The Council may not be able to block Wal-Mart, but, the union officials say, they want members to commit to making future deals more difficult for developers who allow the Arkansas-based discount chain into the city.
“Related and Vornado do a lot of business in this city, and I’m not sure they want to be the ones to herald Wal-Mart in,” UFCW Local 1500 political director Pat Purcell said. “It’s not advisable to be the ambassador for a hostile party.”
Stuart Appelbaum, the president of the Retail, Wholesale and Department Store Union, said that he was particularly concerned by Related. The developer has said it is exploring opportunities with Wal-Mart, though Appelbaum insists that Council Member Charles Barron was promised that Wal-Mart would not be a tenant at the Gateway II mall—one possible site that the retail giant is exploring—when Barron’s East New York district was rezoned for the development in 2009.

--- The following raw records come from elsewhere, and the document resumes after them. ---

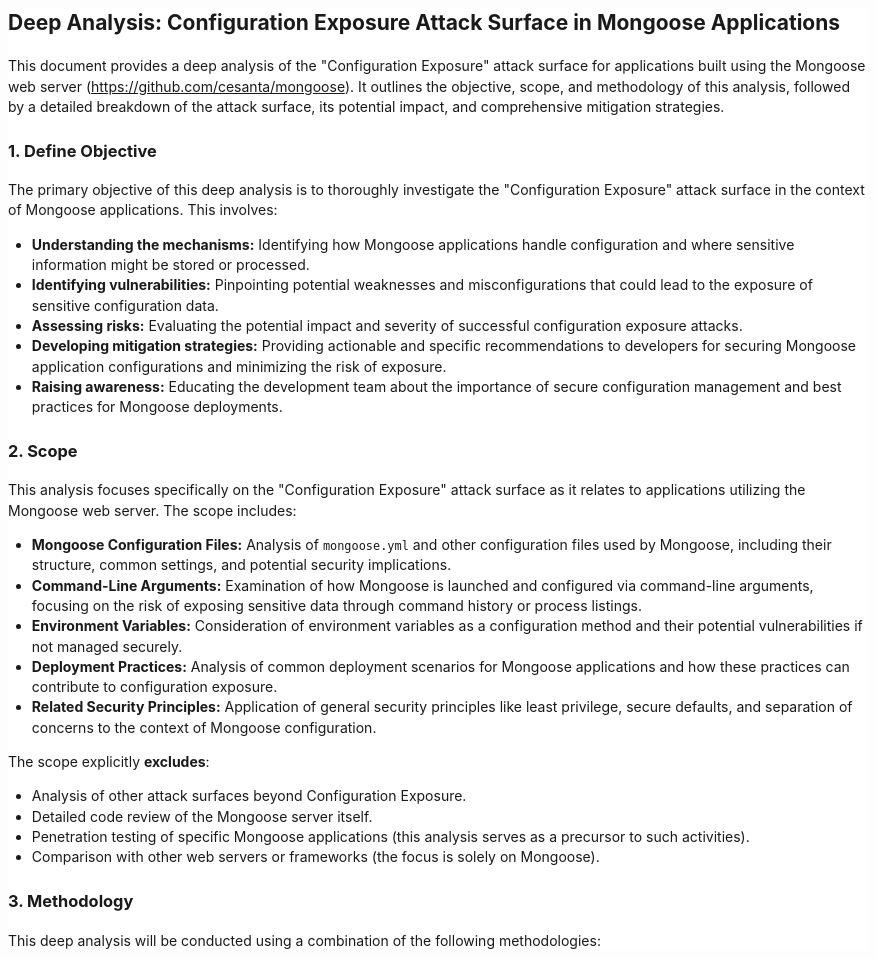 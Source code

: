 ## Deep Analysis: Configuration Exposure Attack Surface in Mongoose Applications

This document provides a deep analysis of the "Configuration Exposure" attack surface for applications built using the Mongoose web server (https://github.com/cesanta/mongoose). It outlines the objective, scope, and methodology of this analysis, followed by a detailed breakdown of the attack surface, its potential impact, and comprehensive mitigation strategies.

### 1. Define Objective

The primary objective of this deep analysis is to thoroughly investigate the "Configuration Exposure" attack surface in the context of Mongoose applications. This involves:

*   **Understanding the mechanisms:**  Identifying how Mongoose applications handle configuration and where sensitive information might be stored or processed.
*   **Identifying vulnerabilities:**  Pinpointing potential weaknesses and misconfigurations that could lead to the exposure of sensitive configuration data.
*   **Assessing risks:**  Evaluating the potential impact and severity of successful configuration exposure attacks.
*   **Developing mitigation strategies:**  Providing actionable and specific recommendations to developers for securing Mongoose application configurations and minimizing the risk of exposure.
*   **Raising awareness:**  Educating the development team about the importance of secure configuration management and best practices for Mongoose deployments.

### 2. Scope

This analysis focuses specifically on the "Configuration Exposure" attack surface as it relates to applications utilizing the Mongoose web server. The scope includes:

*   **Mongoose Configuration Files:**  Analysis of `mongoose.yml` and other configuration files used by Mongoose, including their structure, common settings, and potential security implications.
*   **Command-Line Arguments:**  Examination of how Mongoose is launched and configured via command-line arguments, focusing on the risk of exposing sensitive data through command history or process listings.
*   **Environment Variables:**  Consideration of environment variables as a configuration method and their potential vulnerabilities if not managed securely.
*   **Deployment Practices:**  Analysis of common deployment scenarios for Mongoose applications and how these practices can contribute to configuration exposure.
*   **Related Security Principles:**  Application of general security principles like least privilege, secure defaults, and separation of concerns to the context of Mongoose configuration.

The scope explicitly **excludes**:

*   Analysis of other attack surfaces beyond Configuration Exposure.
*   Detailed code review of the Mongoose server itself.
*   Penetration testing of specific Mongoose applications (this analysis serves as a precursor to such activities).
*   Comparison with other web servers or frameworks (the focus is solely on Mongoose).

### 3. Methodology

This deep analysis will be conducted using a combination of the following methodologies:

With the many technicalities written into city land use law, council members could make life increasingly difficult for targeted developers. Those within the anti-Wal-Mart campaign say that they would ask more people to look at the example of Council Member Gale Brewer, who has often used the rules to stop or slow development she opposes from coming into her Upper West Side district. (A spokeswoman for Related declined comment.)…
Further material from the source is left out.